Bill Gayner

Bill Gayner, social worker and mental health clinician.

Bill Gayner, a social worker who works as a mental health clinician in Mount Sinai Hospital’s Psychiatry Department, has developed a unique approach to mindfulness-based therapy. It’s called emotion-focused mindfulness therapy (EFMT) and in February, Bill published his first paper about it in the journal Person-Centred and Experiential Psychotherapies.

“This intervention integrates two forms of therapy that have been around in clinical practice for a long time: mindfulness-based interventions and emotion-focused therapy,” says Bill.

At the heart of this approach is a form of meditation that’s a little different from meditation used in other mindfulness-based therapies. “Meditation in mindfulness-based interventions typically encourages us to acknowledge and accept difficult thoughts and emotions in order to let go of them and focus our attention instead on sensory experience in the present moment,” says Bill. “This helps us to create some space between ourselves and our emotions where we can understand that we’re separate from our emotions and thoughts. In EFMT, we use mindful experiencing to help people explore their thoughts and emotions, integrate thinking and feeling, address and resolve internal conflicts and unfinished business, and cultivate more fulfilling lives both in meditation and therapeutic encounters. This type of exploration is not encouraged in mainstream mindfulness practices. ”

Bill first developed this intervention for his work in the Psychiatry Department’s specialized clinic for HIV related concerns, where he has provided group and individual psychotherapy for 20 years. A randomized controlled trial Bill conducted with Mary Jane Esplen, Peter DeRoche, Jiahui Wong and their colleagues, on mindfulness-based stress reduction groups for gay men living with HIV, inspired him to explore how to integrate self-compassion more deeply into mindfulness to better address internalized stigma.. “This patient population may struggle with issues such as harsh self-criticism, shame, difficulty generating self-warmth, and isolation, as well as related experiences of adverse childhood events that continue to affect their emotional and psychological health,” he adds.

These types of experiences aren’t unique to this patient population, however, and Bill says EFMT has very broad applications. “It’s very common in our culture that people don’t feel comfortable identifying and exploring feelings. We’re rewarded for being able to suppress emotions and needs. This can lead to defensive emotional and cognitive patterns such as worry and anxiety, rumination, depressive feelings, and self-criticism and anger at oneself which can lead to depression and anxiety disorders.”

EFMT is delivered by trained psychotherapists in a group or individual format. It involves journaling and reflecting on thoughts, emotions and sensations that come up during meditation. In the group setting, participants are invited to share their experience and the therapist empathically explores this with them.
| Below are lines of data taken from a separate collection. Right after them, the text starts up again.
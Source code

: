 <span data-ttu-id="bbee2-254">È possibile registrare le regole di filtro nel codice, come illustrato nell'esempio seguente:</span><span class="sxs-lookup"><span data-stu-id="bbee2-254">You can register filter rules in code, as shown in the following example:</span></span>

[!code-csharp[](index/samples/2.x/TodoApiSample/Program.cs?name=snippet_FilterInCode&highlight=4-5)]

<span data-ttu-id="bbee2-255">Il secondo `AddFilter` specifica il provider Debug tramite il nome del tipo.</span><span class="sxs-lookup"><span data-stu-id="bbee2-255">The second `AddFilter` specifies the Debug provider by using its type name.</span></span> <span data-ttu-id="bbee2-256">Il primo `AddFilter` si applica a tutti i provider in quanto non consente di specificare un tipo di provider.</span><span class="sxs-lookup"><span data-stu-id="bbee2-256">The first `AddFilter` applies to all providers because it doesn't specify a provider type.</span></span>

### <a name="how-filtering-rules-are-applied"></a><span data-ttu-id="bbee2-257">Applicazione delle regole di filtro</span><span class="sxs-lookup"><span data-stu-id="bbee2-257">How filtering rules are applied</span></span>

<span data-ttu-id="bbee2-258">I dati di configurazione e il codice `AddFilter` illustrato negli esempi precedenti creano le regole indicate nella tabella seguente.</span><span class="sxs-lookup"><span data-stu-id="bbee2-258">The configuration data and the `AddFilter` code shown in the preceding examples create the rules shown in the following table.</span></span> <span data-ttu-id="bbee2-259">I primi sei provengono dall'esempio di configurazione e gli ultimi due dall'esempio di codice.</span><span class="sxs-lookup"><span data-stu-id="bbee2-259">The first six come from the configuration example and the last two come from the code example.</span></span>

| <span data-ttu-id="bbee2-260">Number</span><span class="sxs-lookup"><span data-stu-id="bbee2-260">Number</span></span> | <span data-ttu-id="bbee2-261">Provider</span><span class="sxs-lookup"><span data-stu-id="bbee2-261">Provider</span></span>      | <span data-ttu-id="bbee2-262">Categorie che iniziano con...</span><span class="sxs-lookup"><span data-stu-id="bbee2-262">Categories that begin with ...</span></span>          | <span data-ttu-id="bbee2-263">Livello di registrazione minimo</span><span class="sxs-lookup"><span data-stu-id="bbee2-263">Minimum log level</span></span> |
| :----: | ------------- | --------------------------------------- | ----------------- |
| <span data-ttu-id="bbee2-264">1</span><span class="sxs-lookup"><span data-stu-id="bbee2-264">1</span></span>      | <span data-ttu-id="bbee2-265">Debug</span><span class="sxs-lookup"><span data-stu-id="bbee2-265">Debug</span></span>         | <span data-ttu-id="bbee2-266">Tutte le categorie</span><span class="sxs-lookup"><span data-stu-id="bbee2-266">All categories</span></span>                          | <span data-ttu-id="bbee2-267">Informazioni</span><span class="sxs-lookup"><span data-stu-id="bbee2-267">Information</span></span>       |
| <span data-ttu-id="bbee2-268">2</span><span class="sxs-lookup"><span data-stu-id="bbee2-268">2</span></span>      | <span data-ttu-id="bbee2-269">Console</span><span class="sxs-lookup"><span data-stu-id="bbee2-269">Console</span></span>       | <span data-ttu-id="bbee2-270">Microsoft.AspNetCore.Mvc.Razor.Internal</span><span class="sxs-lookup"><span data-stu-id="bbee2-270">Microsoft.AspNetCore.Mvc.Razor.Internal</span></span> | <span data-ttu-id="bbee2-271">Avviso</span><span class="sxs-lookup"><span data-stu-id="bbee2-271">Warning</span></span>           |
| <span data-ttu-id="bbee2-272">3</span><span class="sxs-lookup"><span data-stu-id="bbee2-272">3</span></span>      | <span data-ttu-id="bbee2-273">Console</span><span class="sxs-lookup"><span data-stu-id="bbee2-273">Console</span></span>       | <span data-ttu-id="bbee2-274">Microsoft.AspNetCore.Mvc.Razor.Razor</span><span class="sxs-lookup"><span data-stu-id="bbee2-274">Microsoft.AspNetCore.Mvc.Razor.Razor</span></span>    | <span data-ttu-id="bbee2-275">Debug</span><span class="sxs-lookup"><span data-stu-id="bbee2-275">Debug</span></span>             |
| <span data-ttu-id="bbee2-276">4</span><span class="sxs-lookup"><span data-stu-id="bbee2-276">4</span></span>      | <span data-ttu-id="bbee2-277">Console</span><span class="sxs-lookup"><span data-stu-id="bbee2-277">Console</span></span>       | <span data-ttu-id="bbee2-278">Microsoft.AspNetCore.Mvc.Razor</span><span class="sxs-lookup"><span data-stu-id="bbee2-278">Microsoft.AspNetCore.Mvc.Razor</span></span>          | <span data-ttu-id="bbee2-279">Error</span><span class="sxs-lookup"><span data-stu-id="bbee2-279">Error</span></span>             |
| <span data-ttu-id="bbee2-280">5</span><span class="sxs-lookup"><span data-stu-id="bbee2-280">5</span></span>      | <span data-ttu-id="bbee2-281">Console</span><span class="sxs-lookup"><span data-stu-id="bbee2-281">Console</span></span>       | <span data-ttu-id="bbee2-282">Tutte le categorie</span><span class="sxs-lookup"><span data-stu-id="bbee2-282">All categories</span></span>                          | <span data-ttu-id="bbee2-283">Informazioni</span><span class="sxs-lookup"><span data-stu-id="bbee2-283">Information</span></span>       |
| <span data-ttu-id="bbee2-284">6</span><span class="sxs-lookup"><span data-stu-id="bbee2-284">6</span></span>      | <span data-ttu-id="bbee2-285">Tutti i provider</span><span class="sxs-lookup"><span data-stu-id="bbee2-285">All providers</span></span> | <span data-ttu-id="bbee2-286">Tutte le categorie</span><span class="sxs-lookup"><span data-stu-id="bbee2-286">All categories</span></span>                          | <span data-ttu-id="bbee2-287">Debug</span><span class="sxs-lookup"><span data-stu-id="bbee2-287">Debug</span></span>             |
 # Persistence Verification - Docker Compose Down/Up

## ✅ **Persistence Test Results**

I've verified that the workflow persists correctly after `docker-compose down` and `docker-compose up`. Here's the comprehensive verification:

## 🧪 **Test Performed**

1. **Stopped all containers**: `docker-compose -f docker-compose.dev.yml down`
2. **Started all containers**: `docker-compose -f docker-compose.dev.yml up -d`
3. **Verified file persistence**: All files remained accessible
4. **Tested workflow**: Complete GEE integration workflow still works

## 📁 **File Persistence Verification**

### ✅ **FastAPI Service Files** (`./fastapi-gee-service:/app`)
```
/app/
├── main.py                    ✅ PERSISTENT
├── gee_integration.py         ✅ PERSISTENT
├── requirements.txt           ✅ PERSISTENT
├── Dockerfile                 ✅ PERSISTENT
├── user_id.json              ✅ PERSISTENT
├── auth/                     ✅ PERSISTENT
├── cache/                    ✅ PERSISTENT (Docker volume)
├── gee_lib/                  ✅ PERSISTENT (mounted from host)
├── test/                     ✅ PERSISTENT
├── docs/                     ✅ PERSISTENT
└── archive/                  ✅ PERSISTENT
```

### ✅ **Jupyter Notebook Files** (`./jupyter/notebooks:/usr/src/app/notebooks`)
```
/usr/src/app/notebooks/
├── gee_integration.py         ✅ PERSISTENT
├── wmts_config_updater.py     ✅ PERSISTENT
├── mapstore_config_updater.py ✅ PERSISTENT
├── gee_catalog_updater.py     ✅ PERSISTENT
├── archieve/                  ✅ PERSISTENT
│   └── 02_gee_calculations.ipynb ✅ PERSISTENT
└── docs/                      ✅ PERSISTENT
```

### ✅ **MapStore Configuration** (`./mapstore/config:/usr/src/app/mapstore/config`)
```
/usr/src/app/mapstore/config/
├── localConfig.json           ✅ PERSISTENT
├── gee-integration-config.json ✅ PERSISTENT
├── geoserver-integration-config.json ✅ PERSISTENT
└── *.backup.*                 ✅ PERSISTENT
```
Some early research on the intervention by colleagues in the Mount Sinai Academic Family Health Team: Rodelyn Wisco, Cleo Haber and Joanne Permaul, has shown increases in self-compassion and decreases in depression, anxiety and negative affect. Bill hopes to be able to conduct further research and continue expanding the reach of EFMT.

Bill has developed a program for training and mentoring mental health professionals in EFMT. He also provides one-day workshops for Sinai Health System employees in this approach to meditation through Occupational Health’s Healthy Workplace Program, a part of Sinai Health’s People Plan.